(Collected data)

***

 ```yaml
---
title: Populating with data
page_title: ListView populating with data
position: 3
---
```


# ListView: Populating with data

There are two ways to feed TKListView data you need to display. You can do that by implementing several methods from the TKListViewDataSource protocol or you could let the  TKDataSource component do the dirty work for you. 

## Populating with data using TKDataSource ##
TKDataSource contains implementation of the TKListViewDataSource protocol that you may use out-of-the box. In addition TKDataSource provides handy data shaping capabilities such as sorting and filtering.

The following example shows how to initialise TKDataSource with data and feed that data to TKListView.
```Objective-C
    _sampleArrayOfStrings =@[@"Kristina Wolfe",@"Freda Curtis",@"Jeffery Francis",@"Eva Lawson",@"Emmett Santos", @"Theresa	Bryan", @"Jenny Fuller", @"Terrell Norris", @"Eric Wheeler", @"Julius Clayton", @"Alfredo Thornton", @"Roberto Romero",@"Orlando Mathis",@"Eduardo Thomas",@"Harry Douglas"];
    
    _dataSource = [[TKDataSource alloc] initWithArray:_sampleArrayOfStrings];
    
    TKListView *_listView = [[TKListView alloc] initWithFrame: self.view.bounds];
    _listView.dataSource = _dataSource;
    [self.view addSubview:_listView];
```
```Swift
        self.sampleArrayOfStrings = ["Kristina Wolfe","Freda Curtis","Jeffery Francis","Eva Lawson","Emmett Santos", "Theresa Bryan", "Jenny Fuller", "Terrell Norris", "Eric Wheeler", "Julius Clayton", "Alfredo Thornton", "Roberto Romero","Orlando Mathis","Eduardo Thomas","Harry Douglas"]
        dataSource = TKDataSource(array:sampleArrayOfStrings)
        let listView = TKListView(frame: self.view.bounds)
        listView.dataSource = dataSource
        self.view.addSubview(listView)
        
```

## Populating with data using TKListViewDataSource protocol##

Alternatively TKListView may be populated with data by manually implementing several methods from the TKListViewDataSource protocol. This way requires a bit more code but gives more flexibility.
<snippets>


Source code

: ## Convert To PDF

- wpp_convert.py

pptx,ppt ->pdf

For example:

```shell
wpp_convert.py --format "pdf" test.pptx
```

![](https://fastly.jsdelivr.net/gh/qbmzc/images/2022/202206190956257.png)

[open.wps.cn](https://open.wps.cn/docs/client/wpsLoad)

***

* [Work required]: Wherever the string "Mathis" is found in the entries, copy the line it sits in.

* [Response box]:
    _sampleArrayOfStrings =@[@"Kristina Wolfe",@"Freda Curtis",@"Jeffery Francis",@"Eva Lawson",@"Emmett Santos", @"Theresa	Bryan", @"Jenny Fuller", @"Terrell Norris", @"Eric Wheeler", @"Julius Clayton", @"Alfredo Thornton", @"Roberto Romero",@"Orlando Mathis",@"Eduardo Thomas",@"Harry Douglas"];
        self.sampleArrayOfStrings = ["Kristina Wolfe","Freda Curtis","Jeffery Francis","Eva Lawson","Emmett Santos", "Theresa Bryan", "Jenny Fuller", "Terrell Norris", "Eric Wheeler", "Julius Clayton", "Alfredo Thornton", "Roberto Romero","Orlando Mathis","Eduardo Thomas","Harry Douglas"]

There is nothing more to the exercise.